→ ACTIVITY
Below are the records. Gather each line that holds "quasi".

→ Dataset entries
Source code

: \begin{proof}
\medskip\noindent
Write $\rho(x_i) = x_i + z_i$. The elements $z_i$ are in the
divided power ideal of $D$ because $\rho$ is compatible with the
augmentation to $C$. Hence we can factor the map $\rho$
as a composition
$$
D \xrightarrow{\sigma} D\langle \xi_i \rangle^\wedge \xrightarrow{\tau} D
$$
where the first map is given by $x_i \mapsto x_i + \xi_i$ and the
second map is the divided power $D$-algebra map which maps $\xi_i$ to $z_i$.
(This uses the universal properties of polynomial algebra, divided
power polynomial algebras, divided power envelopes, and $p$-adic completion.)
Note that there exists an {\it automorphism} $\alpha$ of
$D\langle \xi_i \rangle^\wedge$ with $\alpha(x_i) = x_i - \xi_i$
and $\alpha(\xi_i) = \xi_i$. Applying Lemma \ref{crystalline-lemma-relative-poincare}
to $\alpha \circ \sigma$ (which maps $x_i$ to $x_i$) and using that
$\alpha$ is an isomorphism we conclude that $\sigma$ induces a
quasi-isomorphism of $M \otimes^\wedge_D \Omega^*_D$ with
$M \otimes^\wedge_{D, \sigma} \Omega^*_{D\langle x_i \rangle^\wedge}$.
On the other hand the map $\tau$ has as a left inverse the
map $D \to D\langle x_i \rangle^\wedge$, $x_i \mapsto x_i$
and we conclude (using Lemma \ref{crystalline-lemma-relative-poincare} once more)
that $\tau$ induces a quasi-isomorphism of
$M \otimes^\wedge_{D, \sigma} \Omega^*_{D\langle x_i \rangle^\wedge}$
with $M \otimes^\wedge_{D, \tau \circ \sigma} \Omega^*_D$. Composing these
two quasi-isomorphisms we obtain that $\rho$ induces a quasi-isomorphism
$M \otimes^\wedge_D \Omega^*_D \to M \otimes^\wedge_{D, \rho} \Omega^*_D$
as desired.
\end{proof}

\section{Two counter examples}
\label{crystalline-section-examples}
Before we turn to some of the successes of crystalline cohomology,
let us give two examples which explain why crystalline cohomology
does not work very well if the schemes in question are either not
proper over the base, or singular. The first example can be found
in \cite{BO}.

→ RESPONSE AREA
quasi-isomorphism of $M \otimes^\wedge_D \Omega^*_D$ with
that $\tau$ induces a quasi-isomorphism of
two quasi-isomorphisms we obtain that $\rho$ induces a quasi-isomorphism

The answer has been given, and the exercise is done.